Roberto Bolaño. Entre paréntesis
Foto: Burcumbaygut
El miedo o terror o más bien horror que algunos escritores manifiestan ante la página en blanco es un lugar común de la literatura además de ser, en no pocos casos, un motivo para volarse la tapa de los sesos. La página en blanco es el monstruo que sale del armario para resplandecer ante los niños que eligieron crecer con su imaginación intacta y convertirla en una manera más o menos decente de ganarse la vida. Estar ante ella es afrontar la posibilidad de la locura, encarar el vacío y la nada, jugar a la ruleta rusa, retar a la suerte y estar en riesgo de perder por completo la elocuencia. Es un juego tan carente de reglas como las riñas callejeras en las que el primer golpe tiene el grado más alto de dificultad.

En la ruleta rusa que es la escritura, la página en blanco es el revólver cargado hasta la última bala. Por lo menos los escritores de hace veinte o treinta años se daban el lujo de presumir un millón de victorias en esta apuesta letal. De una u otra forma, la página en blanco llevaba las de perder porque regularmente las escritas eran las conservadas, las que se apilaban una tras otra hasta el punto final; las que permanecían en blanco como los huesos eran arrancadas con violencia de la máquina, eran estrujadas, rasgadas, rotas, desterradas y disparadas, a veces con escasa puntería, a la papelera.

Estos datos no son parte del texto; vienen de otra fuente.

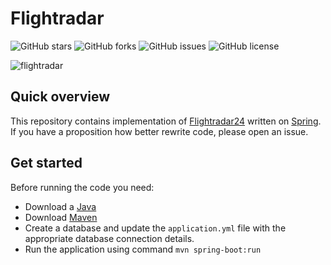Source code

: # Flightradar

![GitHub stars](https://img.shields.io/github/stars/igorv404/flightradar)
![GitHub forks](https://img.shields.io/github/forks/igorv404/flightradar)
![GitHub issues](https://img.shields.io/github/issues/igorv404/flightradar)
![GitHub license](https://img.shields.io/github/license/igorv404/flightradar)

![flightradar](https://github.com/igorv404/algorithms/assets/71030441/e818808f-31cd-43d4-b25d-f10cb6ba948b)

## Quick overview

This repository contains implementation of [Flightradar24](https://www.flightradar24.com/) written on
[Spring](https://spring.io/). If you have a proposition how better rewrite code, please open an issue.

## Get started

Before running the code you need:

- Download a [Java](https://www.oracle.com/java/technologies/downloads/)
- Download [Maven](https://maven.apache.org/download.cgi)
- Create a database and update the `application.yml` file with the appropriate database connection details.
- Run the application using command `mvn spring-boot:run`
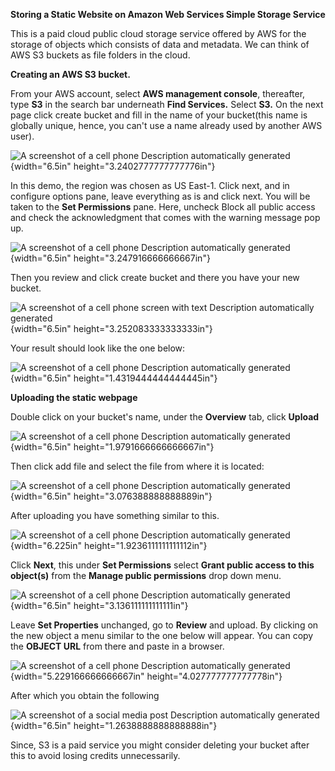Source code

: **Storing a Static Website on Amazon Web Services Simple Storage
Service**

This is a paid cloud public cloud storage service offered by AWS for the
storage of objects which consists of data and metadata. We can think of
AWS S3 buckets as file folders in the cloud.

**Creating an AWS S3 bucket.**

From your AWS account, select **AWS management console**, thereafter,
type **S3** in the search bar underneath **Find Services.** Select
**S3.** On the next page click create bucket and fill in the name of
your bucket(this name is globally unique, hence, you can't use a name
already used by another AWS user).

![A screenshot of a cell phone Description automatically
generated](.//media/ademo1.PNG){width="6.5in"
height="3.2402777777777776in"}

In this demo, the region was chosen as US East-1. Click next, and in
configure options pane, leave everything as is and click next. You will
be taken to the **Set Permissions** pane. Here, uncheck Block all public
access and check the acknowledgment that comes with the warning message
pop up.

![A screenshot of a cell phone Description automatically
generated](media/image2.png){width="6.5in" height="3.247916666666667in"}

Then you review and click create bucket and there you have your new
bucket.

![A screenshot of a cell phone screen with text Description
automatically generated](./media/ademo3.PNG){width="6.5in"
height="3.252083333333333in"}

Your result should look like the one below:

![A screenshot of a cell phone Description automatically
generated](media/image4.PNG){width="6.5in"
height="1.4319444444444445in"}

**Uploading the static webpage**

Double click on your bucket's name, under the **Overview** tab, click
**Upload**

![A screenshot of a cell phone Description automatically
generated](media/image5.png){width="6.5in"
height="1.9791666666666667in"}

Then click add file and select the file from where it is located:

![A screenshot of a cell phone Description automatically
generated](media/image6.PNG){width="6.5in" height="3.076388888888889in"}

After uploading you have something similar to this.

![A screenshot of a cell phone Description automatically
generated](media/image7.png){width="6.225in"
height="1.9236111111111112in"}

Click **Next**, this under **Set Permissions** select **Grant public
access to this object(s)** from the **Manage public permissions** drop
down menu.

![A screenshot of a cell phone Description automatically
generated](media/image8.PNG){width="6.5in" height="3.136111111111111in"}

Leave **Set Properties** unchanged, go to **Review** and upload. By
clicking on the new object a menu similar to the one below will appear.
You can copy the **OBJECT URL** from there and paste in a browser.

![A screenshot of a cell phone Description automatically
generated](media/image9.PNG){width="5.229166666666667in"
height="4.027777777777778in"}

After which you obtain the following

![A screenshot of a social media post Description automatically
generated](media/image10.png){width="6.5in"
height="1.2638888888888888in"}

Since, S3 is a paid service you might consider deleting your bucket
after this to avoid losing credits unnecessarily.
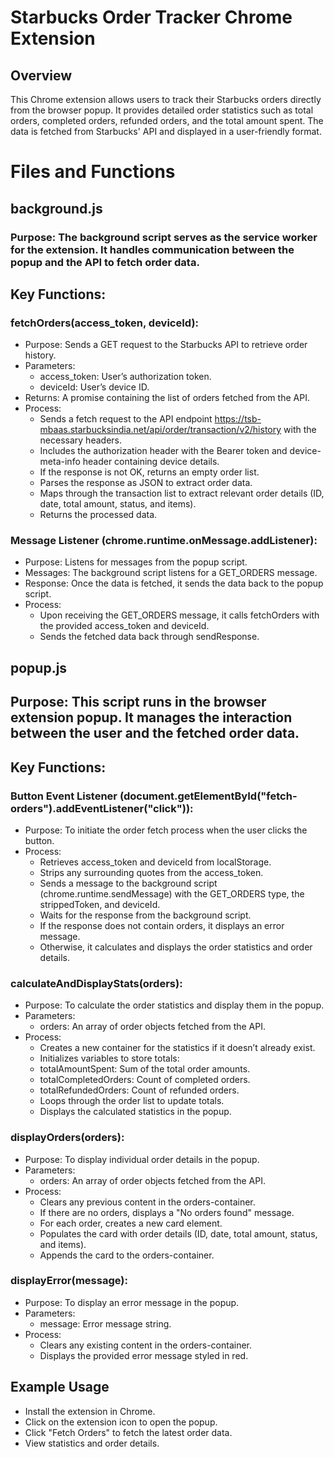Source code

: # Starbucks Order Tracker Chrome Extension
## Overview
This Chrome extension allows users to track their Starbucks orders directly from the browser popup. It provides detailed order statistics such as total orders, completed orders, refunded orders, and the total amount spent. The data is fetched from Starbucks' API and displayed in a user-friendly format.

# Files and Functions
## background.js

### Purpose: The background script serves as the service worker for the extension. It handles communication between the popup and the API to fetch order data.

## Key Functions:

### fetchOrders(access_token, deviceId):

- Purpose: Sends a GET request to the Starbucks API to retrieve order history.
- Parameters:
    - access_token: User’s authorization token.
    - deviceId: User’s device ID.
- Returns: A promise containing the list of orders fetched from the API.
- Process:
    - Sends a fetch request to the API endpoint https://tsb-mbaas.starbucksindia.net/api/order/transaction/v2/history with the necessary headers.
    - Includes the authorization header with the Bearer token and device-meta-info header containing device details.
    - If the response is not OK, returns an empty order list.
    - Parses the response as JSON to extract order data.
    - Maps through the transaction list to extract relevant order details (ID, date, total amount, status, and items).
    - Returns the processed data.
### Message Listener (chrome.runtime.onMessage.addListener):

- Purpose: Listens for messages from the popup script.
- Messages: The background script listens for a GET_ORDERS message.
- Response: Once the data is fetched, it sends the data back to the popup script.
- Process:
    - Upon receiving the GET_ORDERS message, it calls fetchOrders with the provided access_token and deviceId.
    - Sends the fetched data back through sendResponse.
      
## popup.js

## Purpose: This script runs in the browser extension popup. It manages the interaction between the user and the fetched order data.

## Key Functions:

### Button Event Listener (document.getElementById("fetch-orders").addEventListener("click")):

- Purpose: To initiate the order fetch process when the user clicks the button.
- Process:
    - Retrieves access_token and deviceId from localStorage.
    - Strips any surrounding quotes from the access_token.
    - Sends a message to the background script (chrome.runtime.sendMessage) with the GET_ORDERS type, the strippedToken, and deviceId.
    - Waits for the response from the background script.
    - If the response does not contain orders, it displays an error message.
    - Otherwise, it calculates and displays the order statistics and order details.

### calculateAndDisplayStats(orders):

- Purpose: To calculate the order statistics and display them in the popup.
- Parameters:
    - orders: An array of order objects fetched from the API.
- Process:
    - Creates a new container for the statistics if it doesn’t already exist.
    - Initializes variables to store totals:
    - totalAmountSpent: Sum of the total order amounts.
    - totalCompletedOrders: Count of completed orders.
    - totalRefundedOrders: Count of refunded orders.
    - Loops through the order list to update totals.
    - Displays the calculated statistics in the popup.
### displayOrders(orders):

- Purpose: To display individual order details in the popup.
- Parameters:
    - orders: An array of order objects fetched from the API.
- Process:
    - Clears any previous content in the orders-container.
    - If there are no orders, displays a "No orders found" message.
    - For each order, creates a new card element.
    - Populates the card with order details (ID, date, total amount, status, and items).
    - Appends the card to the orders-container.
### displayError(message):

- Purpose: To display an error message in the popup.
- Parameters:
    - message: Error message string.
- Process:
    - Clears any existing content in the orders-container.
    - Displays the provided error message styled in red.
 
## Example Usage
- Install the extension in Chrome.
- Click on the extension icon to open the popup.
- Click "Fetch Orders" to fetch the latest order data.
- View statistics and order details.

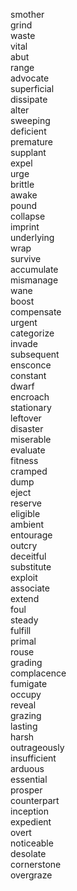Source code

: smother  
grind  
waste  
vital  
abut  
range  
advocate  
superficial  
dissipate  
alter  
sweeping  
deficient  
premature  
supplant  
expel  
urge  
brittle  
awake  
pound  
collapse  
imprint  
underlying  
wrap  
survive  
accumulate  
mismanage  
wane  
boost  
compensate  
urgent  
categorize  
invade  
subsequent  
ensconce  
constant  
dwarf  
encroach  
stationary  
leftover  
disaster  
miserable  
evaluate  
fitness  
cramped  
dump  
eject  
reserve  
eligible  
ambient  
entourage  
outcry  
deceitful  
substitute  
exploit  
associate  
extend  
foul  
steady  
fulfill  
primal  
rouse  
grading  
complacence  
fumigate  
occupy  
reveal  
grazing  
lasting  
harsh  
outrageously  
insufficient  
arduous  
essential  
prosper  
counterpart  
inception  
expedient  
overt  
noticeable  
desolate  
cornerstone  
overgraze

Si la frase inicial no era la correcta ni poseía la suficiente fuerza de atracción, si carecía de ritmo, si no contenía un ápice de estilo, una acción tan sencilla como valerosa lo resolvía todo: tachonar con pulso firme y empezar de nuevo en la siguiente línea. La cuenta del escritor se mantenía en ceros pero la página en blanco dejaba de serlo: la coronaba una mancha de tinta a manera de tumba. El resultado final era casi siempre un manuscrito fragmentado, con abundancia de tachones, palabras que reemplazaban otras, notas al margen, comentarios sueltos, quemaduras de cigarrillo, huellas de grasa y gotas de vino. Un puzzle que el escritor armaba, pulía, pasaba en limpio y ponía en el correo para recibir, a la vuelta de unos meses, ejemplares con la tinta fresca junto a un cheque firmado por el editor; o recibir en todo caso, cuando no llegan los cheques e incluso tampoco los ejemplares, notas de rechazo cuya acumulación puede constituirse en una variable poderosa para estimular en el ignorado autor el deseo de oprimir el gatillo.

Para los escritores de ahora la trama de la película tiene un giro emparentado con la ciencia ficción. Ellos deben enfrentarse a una white page reloaded, algo así como el horror elevado a la décima potencia, una página en blanco tan ubicua como etérea: la pantalla del ordenador.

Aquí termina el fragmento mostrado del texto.